Assessment of Sustained Systemic Inflammatory Response Syndrome and CSF Markers as Predictive Values Associated with Shunt-Dependent Hydrocephalus after Aneurysmal Subarachnoid Hemorrhage
DOI:
https://doi.org/10.3889/oamjms.2022.8925Keywords:
Hydrocephalus, Shunt dependent, Subarachnoid hemorrhage, Systemic inflammatory response syndromeAbstract
Aim of the study: This study was conducted to detect incidence and risk factors of shunt-dependent hydrocephalus, including Systemic Inflammatory Response Syndrome.
Patients and methods: After obtaining ethical approval from the research ethics committee of Cairo University, this study was conducted in two phases, phase I in the form of follow up study to detect the incidence of shunt dependent hydrocephalus in patients with ruptured subarachnoid aneurysm then phase II in the form of comparative one to detect the risk factors of acquisition of shunt dependent hydrocephalus and detect the predictive role of SIRS in SDH. The study included 90 patients with ruptured subarachnoid aneurysms followed up in the department of neurosurgery of Cairo university hospital from April 2018 to April 2020.

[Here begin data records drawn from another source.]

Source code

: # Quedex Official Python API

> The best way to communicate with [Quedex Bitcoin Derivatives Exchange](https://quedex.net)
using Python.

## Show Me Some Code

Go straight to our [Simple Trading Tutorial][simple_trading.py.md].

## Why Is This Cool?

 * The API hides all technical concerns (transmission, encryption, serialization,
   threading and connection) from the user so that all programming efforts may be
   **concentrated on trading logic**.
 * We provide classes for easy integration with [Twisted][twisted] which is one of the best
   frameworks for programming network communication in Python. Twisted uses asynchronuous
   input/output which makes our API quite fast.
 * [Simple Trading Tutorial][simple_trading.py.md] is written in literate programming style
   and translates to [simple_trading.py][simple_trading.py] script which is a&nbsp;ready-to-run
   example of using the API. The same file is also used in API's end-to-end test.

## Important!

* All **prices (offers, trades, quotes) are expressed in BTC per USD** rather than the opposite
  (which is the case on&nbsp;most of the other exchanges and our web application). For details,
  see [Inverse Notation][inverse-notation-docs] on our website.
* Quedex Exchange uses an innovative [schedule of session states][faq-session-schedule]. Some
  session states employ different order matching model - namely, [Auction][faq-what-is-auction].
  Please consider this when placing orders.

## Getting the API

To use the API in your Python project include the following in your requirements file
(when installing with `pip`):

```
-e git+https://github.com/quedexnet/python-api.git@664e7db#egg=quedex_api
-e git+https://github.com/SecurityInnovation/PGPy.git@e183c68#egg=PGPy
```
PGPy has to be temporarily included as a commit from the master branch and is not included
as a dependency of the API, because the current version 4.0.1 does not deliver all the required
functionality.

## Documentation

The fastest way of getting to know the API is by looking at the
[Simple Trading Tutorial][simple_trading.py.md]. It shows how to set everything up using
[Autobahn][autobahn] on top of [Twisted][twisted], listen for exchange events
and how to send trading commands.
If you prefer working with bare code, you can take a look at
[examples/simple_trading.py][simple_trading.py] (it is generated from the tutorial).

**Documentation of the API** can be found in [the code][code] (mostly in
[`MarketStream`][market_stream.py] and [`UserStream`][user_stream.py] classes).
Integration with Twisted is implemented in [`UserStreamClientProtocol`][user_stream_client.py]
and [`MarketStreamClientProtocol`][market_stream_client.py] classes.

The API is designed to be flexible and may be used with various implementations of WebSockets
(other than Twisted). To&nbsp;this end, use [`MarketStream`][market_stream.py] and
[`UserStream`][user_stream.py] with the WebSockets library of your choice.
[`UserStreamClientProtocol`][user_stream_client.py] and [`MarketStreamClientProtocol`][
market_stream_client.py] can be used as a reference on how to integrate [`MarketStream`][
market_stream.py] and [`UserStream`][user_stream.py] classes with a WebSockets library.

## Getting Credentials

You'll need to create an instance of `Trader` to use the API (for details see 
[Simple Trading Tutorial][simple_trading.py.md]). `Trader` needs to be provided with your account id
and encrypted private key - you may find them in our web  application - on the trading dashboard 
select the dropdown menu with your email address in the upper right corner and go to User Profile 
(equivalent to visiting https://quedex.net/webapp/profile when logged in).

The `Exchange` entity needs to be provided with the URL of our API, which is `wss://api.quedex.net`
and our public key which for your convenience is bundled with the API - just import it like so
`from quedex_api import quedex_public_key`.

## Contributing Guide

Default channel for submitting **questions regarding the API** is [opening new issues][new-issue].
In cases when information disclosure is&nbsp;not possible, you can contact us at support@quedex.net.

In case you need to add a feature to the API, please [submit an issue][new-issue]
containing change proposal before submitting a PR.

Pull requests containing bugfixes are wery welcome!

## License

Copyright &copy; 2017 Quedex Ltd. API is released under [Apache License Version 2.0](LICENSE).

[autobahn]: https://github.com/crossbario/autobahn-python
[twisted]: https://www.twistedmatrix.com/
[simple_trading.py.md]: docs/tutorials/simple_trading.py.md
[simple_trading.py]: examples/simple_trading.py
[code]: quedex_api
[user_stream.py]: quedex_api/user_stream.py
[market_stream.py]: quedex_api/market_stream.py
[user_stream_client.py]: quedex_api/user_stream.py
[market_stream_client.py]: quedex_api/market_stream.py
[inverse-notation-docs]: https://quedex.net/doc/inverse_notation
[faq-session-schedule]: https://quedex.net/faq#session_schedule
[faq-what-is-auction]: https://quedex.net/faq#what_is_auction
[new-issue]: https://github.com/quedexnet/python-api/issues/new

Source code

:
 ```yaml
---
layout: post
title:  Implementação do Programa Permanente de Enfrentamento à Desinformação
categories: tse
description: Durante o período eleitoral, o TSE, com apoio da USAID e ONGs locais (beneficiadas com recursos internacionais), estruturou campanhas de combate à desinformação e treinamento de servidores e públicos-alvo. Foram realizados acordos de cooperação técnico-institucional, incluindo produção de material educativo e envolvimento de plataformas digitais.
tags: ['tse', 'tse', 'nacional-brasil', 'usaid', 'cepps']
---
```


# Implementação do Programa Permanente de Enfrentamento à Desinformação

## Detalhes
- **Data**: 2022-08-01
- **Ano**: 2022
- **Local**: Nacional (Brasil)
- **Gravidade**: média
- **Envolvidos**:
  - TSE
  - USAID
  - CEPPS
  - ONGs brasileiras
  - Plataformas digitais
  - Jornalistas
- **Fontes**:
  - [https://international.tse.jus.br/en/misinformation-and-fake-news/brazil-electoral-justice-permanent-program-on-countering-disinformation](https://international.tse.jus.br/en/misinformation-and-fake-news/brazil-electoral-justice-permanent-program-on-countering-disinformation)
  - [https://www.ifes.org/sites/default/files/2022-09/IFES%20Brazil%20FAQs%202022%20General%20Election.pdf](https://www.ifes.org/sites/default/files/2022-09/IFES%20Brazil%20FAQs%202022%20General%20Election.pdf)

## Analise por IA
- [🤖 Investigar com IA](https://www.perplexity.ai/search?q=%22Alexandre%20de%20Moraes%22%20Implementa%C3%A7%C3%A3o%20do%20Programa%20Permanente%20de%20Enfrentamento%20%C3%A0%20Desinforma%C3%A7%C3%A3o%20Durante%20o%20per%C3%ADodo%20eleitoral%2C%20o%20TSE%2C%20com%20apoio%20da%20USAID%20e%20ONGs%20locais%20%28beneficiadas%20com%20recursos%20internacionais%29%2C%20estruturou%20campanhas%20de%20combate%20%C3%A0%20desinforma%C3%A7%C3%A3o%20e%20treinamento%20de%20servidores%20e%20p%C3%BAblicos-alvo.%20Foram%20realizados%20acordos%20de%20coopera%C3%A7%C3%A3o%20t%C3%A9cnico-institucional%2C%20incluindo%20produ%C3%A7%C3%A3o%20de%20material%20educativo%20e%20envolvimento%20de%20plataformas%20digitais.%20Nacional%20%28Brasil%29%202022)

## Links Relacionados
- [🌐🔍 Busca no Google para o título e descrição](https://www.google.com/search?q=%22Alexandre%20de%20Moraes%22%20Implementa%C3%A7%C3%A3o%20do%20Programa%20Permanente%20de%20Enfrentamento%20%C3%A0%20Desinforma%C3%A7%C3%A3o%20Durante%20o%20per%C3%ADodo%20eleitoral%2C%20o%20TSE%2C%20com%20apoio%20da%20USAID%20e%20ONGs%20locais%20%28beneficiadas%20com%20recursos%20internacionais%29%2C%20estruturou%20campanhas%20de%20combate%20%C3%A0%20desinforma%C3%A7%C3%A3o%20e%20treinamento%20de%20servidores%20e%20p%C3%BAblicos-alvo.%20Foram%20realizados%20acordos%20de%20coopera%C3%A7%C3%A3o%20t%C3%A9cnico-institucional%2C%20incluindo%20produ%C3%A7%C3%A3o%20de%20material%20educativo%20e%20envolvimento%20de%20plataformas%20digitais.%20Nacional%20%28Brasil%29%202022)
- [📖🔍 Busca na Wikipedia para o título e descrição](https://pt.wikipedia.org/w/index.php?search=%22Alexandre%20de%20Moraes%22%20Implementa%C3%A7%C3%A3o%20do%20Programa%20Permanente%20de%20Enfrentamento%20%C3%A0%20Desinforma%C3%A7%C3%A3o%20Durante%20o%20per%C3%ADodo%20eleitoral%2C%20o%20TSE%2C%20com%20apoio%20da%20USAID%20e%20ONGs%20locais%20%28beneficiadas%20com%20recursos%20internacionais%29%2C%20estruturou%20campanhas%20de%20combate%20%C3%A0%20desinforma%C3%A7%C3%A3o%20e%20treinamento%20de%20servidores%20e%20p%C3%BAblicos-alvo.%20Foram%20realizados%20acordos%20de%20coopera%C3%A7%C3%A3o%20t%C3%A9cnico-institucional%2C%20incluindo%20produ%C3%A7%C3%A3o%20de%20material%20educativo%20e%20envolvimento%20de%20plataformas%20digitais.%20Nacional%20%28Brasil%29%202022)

Results: The incidence of shunt-dependent hydrocephalus was 28% among the studied patients with significant association with high-grade SIRS, Fisher score, Hunt and Hess score, and leukocytosis. The CSF white blood cells and protein were significantly higher in the hydrocephalus group. Also, there was significant hypernatremia among the hydrocephalic group.
Conclusion: Despite the study's analytical design, we observed a link between high fisher, SIRS, hypernatremia, and shunt-dependent hydrocephalus in aneurysmal SAH patients. Serum sodium, CSF WBCs, and protein may all be used to predict HC.